(Exercise materials begins)

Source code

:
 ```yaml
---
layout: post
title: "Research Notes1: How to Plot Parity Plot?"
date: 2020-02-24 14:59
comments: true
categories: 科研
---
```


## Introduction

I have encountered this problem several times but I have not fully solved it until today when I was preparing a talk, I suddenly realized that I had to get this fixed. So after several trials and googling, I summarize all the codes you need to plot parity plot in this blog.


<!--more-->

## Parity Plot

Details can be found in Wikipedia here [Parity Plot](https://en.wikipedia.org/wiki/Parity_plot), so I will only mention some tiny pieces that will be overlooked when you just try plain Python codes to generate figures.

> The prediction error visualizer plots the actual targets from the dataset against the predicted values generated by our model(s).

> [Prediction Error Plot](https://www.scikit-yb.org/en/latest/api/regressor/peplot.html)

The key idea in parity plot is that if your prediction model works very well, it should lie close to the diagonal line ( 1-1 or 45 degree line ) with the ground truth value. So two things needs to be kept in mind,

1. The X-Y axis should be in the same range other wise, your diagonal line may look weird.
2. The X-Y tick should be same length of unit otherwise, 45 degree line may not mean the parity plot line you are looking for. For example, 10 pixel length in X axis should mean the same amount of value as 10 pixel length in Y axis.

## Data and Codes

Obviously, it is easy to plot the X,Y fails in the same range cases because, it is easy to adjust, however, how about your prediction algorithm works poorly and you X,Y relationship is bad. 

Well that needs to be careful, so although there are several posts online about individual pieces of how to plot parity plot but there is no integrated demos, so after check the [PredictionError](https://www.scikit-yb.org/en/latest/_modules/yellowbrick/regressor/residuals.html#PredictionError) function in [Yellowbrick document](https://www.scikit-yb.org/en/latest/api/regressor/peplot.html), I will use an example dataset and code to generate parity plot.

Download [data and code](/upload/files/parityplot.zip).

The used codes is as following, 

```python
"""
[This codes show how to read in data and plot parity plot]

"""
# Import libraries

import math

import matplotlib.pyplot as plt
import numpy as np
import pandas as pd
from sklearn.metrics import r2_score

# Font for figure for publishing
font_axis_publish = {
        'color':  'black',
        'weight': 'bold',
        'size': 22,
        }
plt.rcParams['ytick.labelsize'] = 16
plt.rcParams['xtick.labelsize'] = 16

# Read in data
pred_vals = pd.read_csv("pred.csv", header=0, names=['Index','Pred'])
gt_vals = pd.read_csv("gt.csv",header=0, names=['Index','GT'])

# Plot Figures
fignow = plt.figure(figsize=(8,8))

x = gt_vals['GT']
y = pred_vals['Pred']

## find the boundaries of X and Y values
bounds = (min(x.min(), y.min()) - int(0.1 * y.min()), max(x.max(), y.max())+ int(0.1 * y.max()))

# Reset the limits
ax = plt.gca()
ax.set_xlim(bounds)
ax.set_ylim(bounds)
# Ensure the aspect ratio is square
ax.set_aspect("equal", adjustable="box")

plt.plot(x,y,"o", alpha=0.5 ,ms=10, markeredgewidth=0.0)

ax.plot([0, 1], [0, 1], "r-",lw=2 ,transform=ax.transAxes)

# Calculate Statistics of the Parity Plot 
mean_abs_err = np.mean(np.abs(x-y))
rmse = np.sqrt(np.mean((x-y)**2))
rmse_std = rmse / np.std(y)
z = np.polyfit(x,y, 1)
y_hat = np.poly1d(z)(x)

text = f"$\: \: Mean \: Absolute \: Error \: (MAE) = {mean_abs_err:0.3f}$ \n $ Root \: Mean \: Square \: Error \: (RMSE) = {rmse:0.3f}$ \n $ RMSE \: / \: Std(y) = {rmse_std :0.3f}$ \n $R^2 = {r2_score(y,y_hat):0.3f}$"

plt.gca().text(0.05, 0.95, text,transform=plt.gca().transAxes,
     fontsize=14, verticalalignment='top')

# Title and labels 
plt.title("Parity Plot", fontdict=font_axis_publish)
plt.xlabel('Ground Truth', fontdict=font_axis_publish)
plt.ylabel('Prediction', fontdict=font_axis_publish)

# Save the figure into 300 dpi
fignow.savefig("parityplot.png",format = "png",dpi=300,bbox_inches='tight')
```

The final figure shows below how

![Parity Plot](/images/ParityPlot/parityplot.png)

(Exercise materials ends)

The answer must be every line from the records above that contains the word "header", copied out.

◆ **Answer box**
pred_vals = pd.read_csv("pred.csv", header=0, names=['Index','Pred'])
gt_vals = pd.read_csv("gt.csv",header=0, names=['Index','GT'])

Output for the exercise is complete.